Dan Howarth: The 3D-printing industry got so much attention and media coverage, but now it seems to be petering out. Stocks going down, companies are shutting stores. Are people bored with it?
Francis Bitonti: It's sad. But I don't think it means necessarily that it didn't work. I think people forget how young it is, it's not been around that long. There was big rally of excitement when we started getting all these FDM machines on the market. MakerBot's success really did a lot for the public eye but that was one technology out of a lot of technologies that are not yet able to be worked on.
This is where it comes down to the IP just not being open enough yet. And every time this happens – I've seen it happen with DLP and SLA – these machines that are coming out, they're cheaper, they're faster.
If you look at carbon 3D, that was a technology that was closed until fairly recently. It's 200 times faster and a patent just opened up, so it's not that it's game over. I think the media was really quick to jump on it and I think that it's going to rally. But the industry needs to start to think about it differently. And I think a lot of people in this space are coming from manufacturing. And they need to realise that they really are information companies.
Dan Howarth: Should established designers get more involved in 3D printing? Would that give the industry the impetus it needs?
Francis Bitonti: There's a generation of designers that are not equipped to design for this technology. It's a totally different way of thinking.
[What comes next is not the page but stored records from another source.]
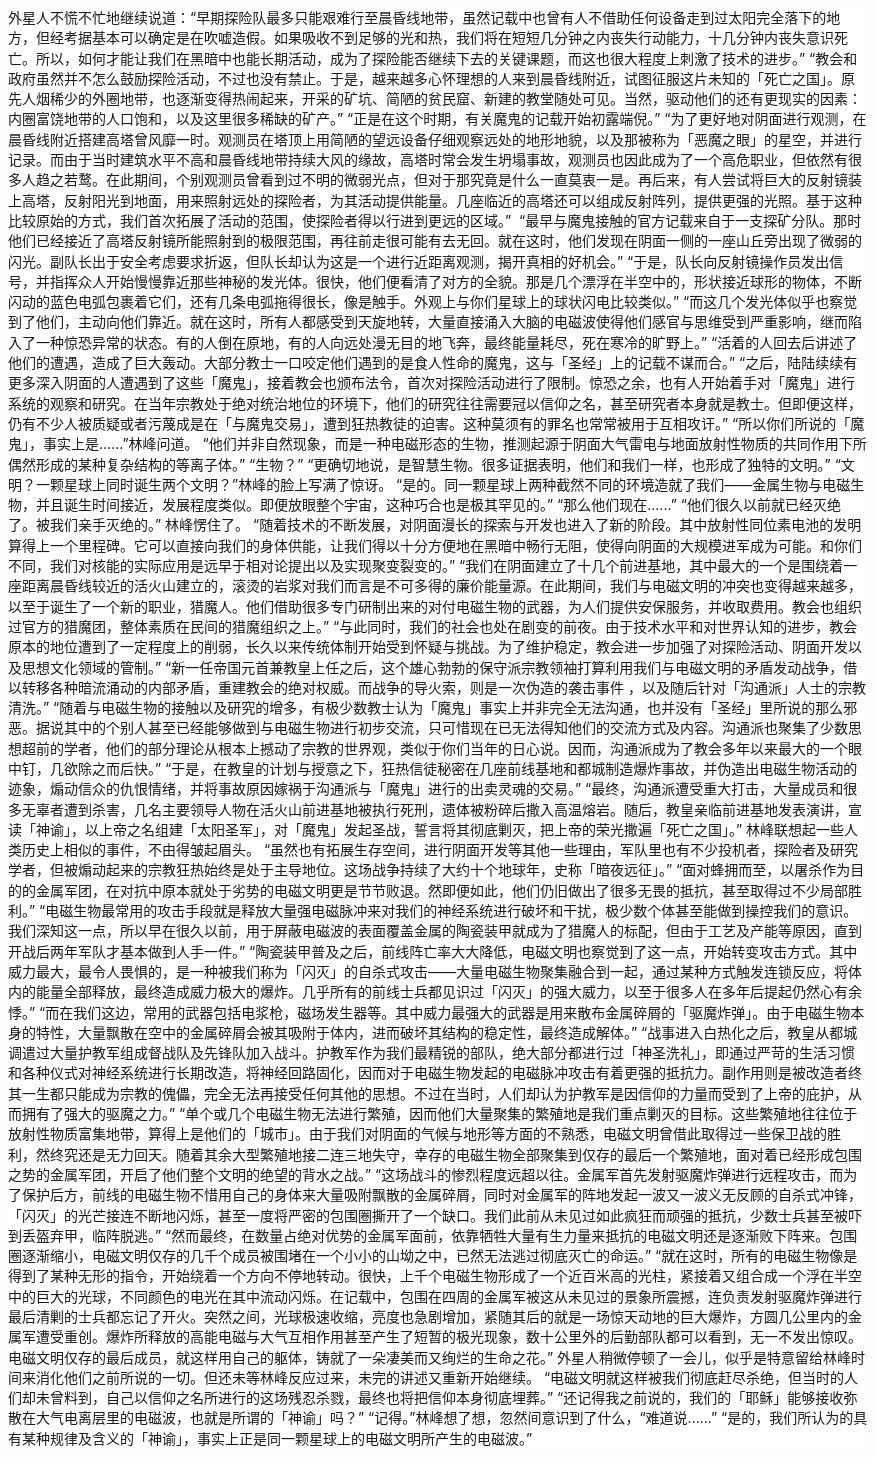 外星人不慌不忙地继续说道：“早期探险队最多只能艰难行至晨昏线地带，虽然记载中也曾有人不借助任何设备走到过太阳完全落下的地方，但经考据基本可以确定是在吹嘘造假。如果吸收不到足够的光和热，我们将在短短几分钟之内丧失行动能力，十几分钟内丧失意识死亡。所以，如何才能让我们在黑暗中也能长期活动，成为了探险能否继续下去的关键课题，而这也很大程度上刺激了技术的进步。”
“教会和政府虽然并不怎么鼓励探险活动，不过也没有禁止。于是，越来越多心怀理想的人来到晨昏线附近，试图征服这片未知的「死亡之国」。原先人烟稀少的外圈地带，也逐渐变得热闹起来，开采的矿坑、简陋的贫民窟、新建的教堂随处可见。当然，驱动他们的还有更现实的因素：内圈富饶地带的人口饱和，以及这里很多稀缺的矿产。”
“正是在这个时期，有关魔鬼的记载开始初露端倪。”
“为了更好地对阴面进行观测，在晨昏线附近搭建高塔曾风靡一时。观测员在塔顶上用简陋的望远设备仔细观察远处的地形地貌，以及那被称为「恶魔之眼」的星空，并进行记录。而由于当时建筑水平不高和晨昏线地带持续大风的缘故，高塔时常会发生坍塌事故，观测员也因此成为了一个高危职业，但依然有很多人趋之若鹜。在此期间，个别观测员曾看到过不明的微弱光点，但对于那究竟是什么一直莫衷一是。再后来，有人尝试将巨大的反射镜装上高塔，反射阳光到地面，用来照射远处的探险者，为其活动提供能量。几座临近的高塔还可以组成反射阵列，提供更强的光照。基于这种比较原始的方式，我们首次拓展了活动的范围，使探险者得以行进到更远的区域。” 
“最早与魔鬼接触的官方记载来自于一支探矿分队。那时他们已经接近了高塔反射镜所能照射到的极限范围，再往前走很可能有去无回。就在这时，他们发现在阴面一侧的一座山丘旁出现了微弱的闪光。副队长出于安全考虑要求折返，但队长却认为这是一个进行近距离观测，揭开真相的好机会。”
“于是，队长向反射镜操作员发出信号，并指挥众人开始慢慢靠近那些神秘的发光体。很快，他们便看清了对方的全貌。那是几个漂浮在半空中的，形状接近球形的物体，不断闪动的蓝色电弧包裹着它们，还有几条电弧拖得很长，像是触手。外观上与你们星球上的球状闪电比较类似。”
“而这几个发光体似乎也察觉到了他们，主动向他们靠近。就在这时，所有人都感受到天旋地转，大量直接涌入大脑的电磁波使得他们感官与思维受到严重影响，继而陷入了一种惊恐异常的状态。有的人倒在原地，有的人向远处漫无目的地飞奔，最终能量耗尽，死在寒冷的旷野上。”
“活着的人回去后讲述了他们的遭遇，造成了巨大轰动。大部分教士一口咬定他们遇到的是食人性命的魔鬼，这与「圣经」上的记载不谋而合。”
“之后，陆陆续续有更多深入阴面的人遭遇到了这些「魔鬼」，接着教会也颁布法令，首次对探险活动进行了限制。惊恐之余，也有人开始着手对「魔鬼」进行系统的观察和研究。在当年宗教处于绝对统治地位的环境下，他们的研究往往需要冠以信仰之名，甚至研究者本身就是教士。但即便这样，仍有不少人被质疑或者污蔑成是在「与魔鬼交易」，遭到狂热教徒的迫害。这种莫须有的罪名也常常被用于互相攻讦。”
“所以你们所说的「魔鬼」，事实上是......”林峰问道。
“他们并非自然现象，而是一种电磁形态的生物，推测起源于阴面大气雷电与地面放射性物质的共同作用下所偶然形成的某种复杂结构的等离子体。”
“生物？”
“更确切地说，是智慧生物。很多证据表明，他们和我们一样，也形成了独特的文明。”
“文明？一颗星球上同时诞生两个文明？”林峰的脸上写满了惊讶。
“是的。同一颗星球上两种截然不同的环境造就了我们——金属生物与电磁生物，并且诞生时间接近，发展程度类似。即便放眼整个宇宙，这种巧合也是极其罕见的。”
“那么他们现在......”
“他们很久以前就已经灭绝了。被我们亲手灭绝的。”
林峰愣住了。
“随着技术的不断发展，对阴面漫长的探索与开发也进入了新的阶段。其中放射性同位素电池的发明算得上一个里程碑。它可以直接向我们的身体供能，让我们得以十分方便地在黑暗中畅行无阻，使得向阴面的大规模进军成为可能。和你们不同，我们对核能的实际应用是远早于相对论提出以及实现聚变裂变的。”
“我们在阴面建立了十几个前进基地，其中最大的一个是围绕着一座距离晨昏线较近的活火山建立的，滚烫的岩浆对我们而言是不可多得的廉价能量源。在此期间，我们与电磁文明的冲突也变得越来越多，以至于诞生了一个新的职业，猎魔人。他们借助很多专门研制出来的对付电磁生物的武器，为人们提供安保服务，并收取费用。教会也组织过官方的猎魔团，整体素质在民间的猎魔组织之上。”
“与此同时，我们的社会也处在剧变的前夜。由于技术水平和对世界认知的进步，教会原本的地位遭到了一定程度上的削弱，长久以来传统体制开始受到怀疑与挑战。为了维护稳定，教会进一步加强了对探险活动、阴面开发以及思想文化领域的管制。”
“新一任帝国元首兼教皇上任之后，这个雄心勃勃的保守派宗教领袖打算利用我们与电磁文明的矛盾发动战争，借以转移各种暗流涌动的内部矛盾，重建教会的绝对权威。而战争的导火索，则是一次伪造的袭击事件 ，以及随后针对「沟通派」人士的宗教清洗。”
“随着与电磁生物的接触以及研究的增多，有极少数教士认为「魔鬼」事实上并非完全无法沟通，也并没有「圣经」里所说的那么邪恶。据说其中的个别人甚至已经能够做到与电磁生物进行初步交流，只可惜现在已无法得知他们的交流方式及内容。沟通派也聚集了少数思想超前的学者，他们的部分理论从根本上撼动了宗教的世界观，类似于你们当年的日心说。因而，沟通派成为了教会多年以来最大的一个眼中钉，几欲除之而后快。”
“于是，在教皇的计划与授意之下，狂热信徒秘密在几座前线基地和都城制造爆炸事故，并伪造出电磁生物活动的迹象，煽动信众的仇恨情绪，并将事故原因嫁祸于沟通派与「魔鬼」进行的出卖灵魂的交易。”
“最终，沟通派遭受重大打击，大量成员和很多无辜者遭到杀害，几名主要领导人物在活火山前进基地被执行死刑，遗体被粉碎后撒入高温熔岩。随后，教皇亲临前进基地发表演讲，宣读「神谕」，以上帝之名组建「太阳圣军」，对「魔鬼」发起圣战，誓言将其彻底剿灭，把上帝的荣光撒遍「死亡之国」。”
林峰联想起一些人类历史上相似的事件，不由得皱起眉头。
“虽然也有拓展生存空间，进行阴面开发等其他一些理由，军队里也有不少投机者，探险者及研究学者，但被煽动起来的宗教狂热始终是处于主导地位。这场战争持续了大约十个地球年，史称「暗夜远征」。”
“面对蜂拥而至，以屠杀作为目的的金属军团，在对抗中原本就处于劣势的电磁文明更是节节败退。然即便如此，他们仍旧做出了很多无畏的抵抗，甚至取得过不少局部胜利。”
“电磁生物最常用的攻击手段就是释放大量强电磁脉冲来对我们的神经系统进行破坏和干扰，极少数个体甚至能做到操控我们的意识。我们深知这一点，所以早在很久以前，用于屏蔽电磁波的表面覆盖金属的陶瓷装甲就成为了猎魔人的标配，但由于工艺及产能等原因，直到开战后两年军队才基本做到人手一件。”
“陶瓷装甲普及之后，前线阵亡率大大降低，电磁文明也察觉到了这一点，开始转变攻击方式。其中威力最大，最令人畏惧的，是一种被我们称为「闪灭」的自杀式攻击——大量电磁生物聚集融合到一起，通过某种方式触发连锁反应，将体内的能量全部释放，最终造成威力极大的爆炸。几乎所有的前线士兵都见识过「闪灭」的强大威力，以至于很多人在多年后提起仍然心有余悸。”
“而在我们这边，常用的武器包括电浆枪，磁场发生器等。其中威力最强大的武器是用来散布金属碎屑的「驱魔炸弹」。由于电磁生物本身的特性，大量飘散在空中的金属碎屑会被其吸附于体内，进而破坏其结构的稳定性，最终造成解体。”
“战事进入白热化之后，教皇从都城调遣过大量护教军组成督战队及先锋队加入战斗。护教军作为我们最精锐的部队，绝大部分都进行过「神圣洗礼」，即通过严苛的生活习惯和各种仪式对神经系统进行长期改造，将神经回路固化，因而对于电磁生物发起的电磁脉冲攻击有着更强的抵抗力。副作用则是被改造者终其一生都只能成为宗教的傀儡，完全无法再接受任何其他的思想。不过在当时，人们却认为护教军是因信仰的力量而受到了上帝的庇护，从而拥有了强大的驱魔之力。”
“单个或几个电磁生物无法进行繁殖，因而他们大量聚集的繁殖地是我们重点剿灭的目标。这些繁殖地往往位于放射性物质富集地带，算得上是他们的「城市」。由于我们对阴面的气候与地形等方面的不熟悉，电磁文明曾借此取得过一些保卫战的胜利，然终究还是无力回天。随着其余大型繁殖地接二连三地失守，幸存的电磁生物全部聚集到仅存的最后一个繁殖地，面对着已经形成包围之势的金属军团，开启了他们整个文明的绝望的背水之战。”
“这场战斗的惨烈程度远超以往。金属军首先发射驱魔炸弹进行远程攻击，而为了保护后方，前线的电磁生物不惜用自己的身体来大量吸附飘散的金属碎屑，同时对金属军的阵地发起一波又一波义无反顾的自杀式冲锋，「闪灭」的光芒接连不断地闪烁，甚至一度将严密的包围圈撕开了一个缺口。我们此前从未见过如此疯狂而顽强的抵抗，少数士兵甚至被吓到丢盔弃甲，临阵脱逃。”
“然而最终，在数量占绝对优势的金属军面前，依靠牺牲大量有生力量来抵抗的电磁文明还是逐渐败下阵来。包围圈逐渐缩小，电磁文明仅存的几千个成员被围堵在一个小小的山坳之中，已然无法逃过彻底灭亡的命运。”
“就在这时，所有的电磁生物像是得到了某种无形的指令，开始绕着一个方向不停地转动。很快，上千个电磁生物形成了一个近百米高的光柱，紧接着又组合成一个浮在半空中的巨大的光球，不同颜色的电光在其中流动闪烁。在记载中，包围在四周的金属军被这从未见过的景象所震撼，连负责发射驱魔炸弹进行最后清剿的士兵都忘记了开火。突然之间，光球极速收缩，亮度也急剧增加，紧随其后的就是一场惊天动地的巨大爆炸，方圆几公里内的金属军遭受重创。爆炸所释放的高能电磁与大气互相作用甚至产生了短暂的极光现象，数十公里外的后勤部队都可以看到，无一不发出惊叹。电磁文明仅存的最后成员，就这样用自己的躯体，铸就了一朵凄美而又绚烂的生命之花。”
外星人稍微停顿了一会儿，似乎是特意留给林峰时间来消化他们之前所说的一切。但还未等林峰反应过来，未完的讲述又重新开始继续。
“电磁文明就这样被我们彻底赶尽杀绝，但当时的人们却未曾料到，自己以信仰之名所进行的这场残忍杀戮，最终也将把信仰本身彻底埋葬。”
“还记得我之前说的，我们的「耶稣」能够接收弥散在大气电离层里的电磁波，也就是所谓的「神谕」吗？”
“记得。”林峰想了想，忽然间意识到了什么，“难道说......”
“是的，我们所认为的具有某种规律及含义的「神谕」，事实上正是同一颗星球上的电磁文明所产生的电磁波。”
Materials themselves were industrialised. You would get a block of of material, and it would have standard widths and dimensions and you pretty much knew that it would have the same properties all the way through. That's not the case anymore.
[3D printing materials] have different kind of structures as infill. They're made up of little lines and layers of material that might or might not be waterproof. They have different mechanical properties, they don't behave the same way and they have different mechanical properties based on how the material is structured.
I can have one type of infill pattern and it can respond well to one kind of loading condition, and I can have another infill pattern and it will respond to that same loading condition in a completely different way.
You're not going to take a really seasoned industrial designer and make them make things that are really great for 3D printing. I think that's been a huge misconception, and that's where a lot of the problems have been.